Copy out each line of the material below that holds the string "where".
- Opening Delimiter -
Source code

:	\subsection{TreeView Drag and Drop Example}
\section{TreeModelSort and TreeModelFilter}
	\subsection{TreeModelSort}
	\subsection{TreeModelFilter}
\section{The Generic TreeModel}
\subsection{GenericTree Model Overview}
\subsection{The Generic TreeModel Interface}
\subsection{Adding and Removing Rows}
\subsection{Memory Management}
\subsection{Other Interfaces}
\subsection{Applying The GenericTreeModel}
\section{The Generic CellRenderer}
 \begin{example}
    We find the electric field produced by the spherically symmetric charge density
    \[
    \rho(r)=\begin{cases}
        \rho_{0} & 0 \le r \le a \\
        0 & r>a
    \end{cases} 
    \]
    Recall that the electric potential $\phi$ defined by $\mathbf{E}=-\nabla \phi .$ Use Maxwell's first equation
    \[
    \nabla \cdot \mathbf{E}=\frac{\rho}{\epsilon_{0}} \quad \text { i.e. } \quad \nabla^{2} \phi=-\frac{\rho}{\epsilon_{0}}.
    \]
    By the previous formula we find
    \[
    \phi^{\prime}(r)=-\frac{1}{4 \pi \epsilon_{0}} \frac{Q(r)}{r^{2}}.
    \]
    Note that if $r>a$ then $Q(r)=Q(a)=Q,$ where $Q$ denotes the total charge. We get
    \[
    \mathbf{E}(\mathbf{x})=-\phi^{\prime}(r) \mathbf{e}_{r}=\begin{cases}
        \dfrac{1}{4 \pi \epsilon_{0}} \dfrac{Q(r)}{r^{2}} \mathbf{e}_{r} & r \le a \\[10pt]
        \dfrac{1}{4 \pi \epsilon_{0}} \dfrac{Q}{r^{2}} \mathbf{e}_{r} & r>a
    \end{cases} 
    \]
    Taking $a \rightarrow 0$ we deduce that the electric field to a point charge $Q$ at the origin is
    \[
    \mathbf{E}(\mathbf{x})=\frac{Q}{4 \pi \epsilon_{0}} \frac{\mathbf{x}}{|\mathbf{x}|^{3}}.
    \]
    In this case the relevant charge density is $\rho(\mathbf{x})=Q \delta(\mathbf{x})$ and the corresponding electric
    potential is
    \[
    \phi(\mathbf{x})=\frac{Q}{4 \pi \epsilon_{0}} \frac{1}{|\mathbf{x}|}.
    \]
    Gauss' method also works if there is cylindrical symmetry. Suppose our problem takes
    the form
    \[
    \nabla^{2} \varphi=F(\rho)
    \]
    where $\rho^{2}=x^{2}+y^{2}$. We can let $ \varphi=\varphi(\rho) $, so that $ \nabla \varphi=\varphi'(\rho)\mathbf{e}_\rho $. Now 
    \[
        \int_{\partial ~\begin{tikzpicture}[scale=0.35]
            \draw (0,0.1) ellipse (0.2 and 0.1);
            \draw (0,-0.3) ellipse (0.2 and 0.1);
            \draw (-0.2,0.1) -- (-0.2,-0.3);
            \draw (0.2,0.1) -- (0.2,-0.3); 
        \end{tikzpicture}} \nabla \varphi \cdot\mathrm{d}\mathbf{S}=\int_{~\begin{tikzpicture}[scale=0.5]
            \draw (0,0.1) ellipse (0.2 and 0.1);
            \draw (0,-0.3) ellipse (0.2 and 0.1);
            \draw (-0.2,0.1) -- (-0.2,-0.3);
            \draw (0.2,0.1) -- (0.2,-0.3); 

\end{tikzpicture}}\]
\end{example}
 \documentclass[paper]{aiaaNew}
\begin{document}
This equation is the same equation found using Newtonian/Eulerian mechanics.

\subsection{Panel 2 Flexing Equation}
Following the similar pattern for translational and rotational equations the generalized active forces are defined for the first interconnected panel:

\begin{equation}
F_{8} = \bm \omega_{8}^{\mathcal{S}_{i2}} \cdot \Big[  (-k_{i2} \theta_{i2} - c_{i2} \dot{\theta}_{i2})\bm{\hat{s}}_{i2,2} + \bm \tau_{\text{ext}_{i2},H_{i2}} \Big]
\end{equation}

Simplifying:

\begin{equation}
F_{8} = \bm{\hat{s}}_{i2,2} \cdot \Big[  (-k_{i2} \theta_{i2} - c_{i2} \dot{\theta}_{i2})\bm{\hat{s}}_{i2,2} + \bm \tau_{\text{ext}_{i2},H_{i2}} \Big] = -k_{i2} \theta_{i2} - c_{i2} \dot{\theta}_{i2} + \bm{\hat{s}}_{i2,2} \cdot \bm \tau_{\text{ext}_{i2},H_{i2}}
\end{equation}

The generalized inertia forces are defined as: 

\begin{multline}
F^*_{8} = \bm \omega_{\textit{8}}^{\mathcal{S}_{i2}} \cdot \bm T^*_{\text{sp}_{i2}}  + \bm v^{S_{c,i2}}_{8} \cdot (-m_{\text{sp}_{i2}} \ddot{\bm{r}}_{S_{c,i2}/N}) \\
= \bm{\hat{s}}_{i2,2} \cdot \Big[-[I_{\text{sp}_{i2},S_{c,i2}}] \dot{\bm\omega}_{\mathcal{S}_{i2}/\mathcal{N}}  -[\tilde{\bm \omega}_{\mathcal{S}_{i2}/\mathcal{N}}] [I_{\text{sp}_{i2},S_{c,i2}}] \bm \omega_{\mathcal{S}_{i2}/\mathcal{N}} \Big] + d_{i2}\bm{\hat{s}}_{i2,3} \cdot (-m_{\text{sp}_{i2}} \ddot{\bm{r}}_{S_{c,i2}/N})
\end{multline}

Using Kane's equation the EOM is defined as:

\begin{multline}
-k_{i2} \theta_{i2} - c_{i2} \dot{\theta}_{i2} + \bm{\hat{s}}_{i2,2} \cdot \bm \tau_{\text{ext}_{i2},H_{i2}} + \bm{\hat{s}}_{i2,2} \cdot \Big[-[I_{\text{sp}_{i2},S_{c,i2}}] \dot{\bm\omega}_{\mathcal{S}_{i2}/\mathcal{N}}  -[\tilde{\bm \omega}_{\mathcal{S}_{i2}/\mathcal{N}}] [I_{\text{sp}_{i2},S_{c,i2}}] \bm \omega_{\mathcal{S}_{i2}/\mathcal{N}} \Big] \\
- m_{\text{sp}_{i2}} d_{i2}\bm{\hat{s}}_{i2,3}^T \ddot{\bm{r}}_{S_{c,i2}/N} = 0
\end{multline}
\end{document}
- Closing Delimiter -
SOLUTION TO THIS EXERCISE –
    Note that if $r>a$ then $Q(r)=Q(a)=Q,$ where $Q$ denotes the total charge. We get
    where $\rho^{2}=x^{2}+y^{2}$. We can let $ \varphi=\varphi(\rho) $, so that $ \nabla \varphi=\varphi'(\rho)\mathbf{e}_\rho $. Now 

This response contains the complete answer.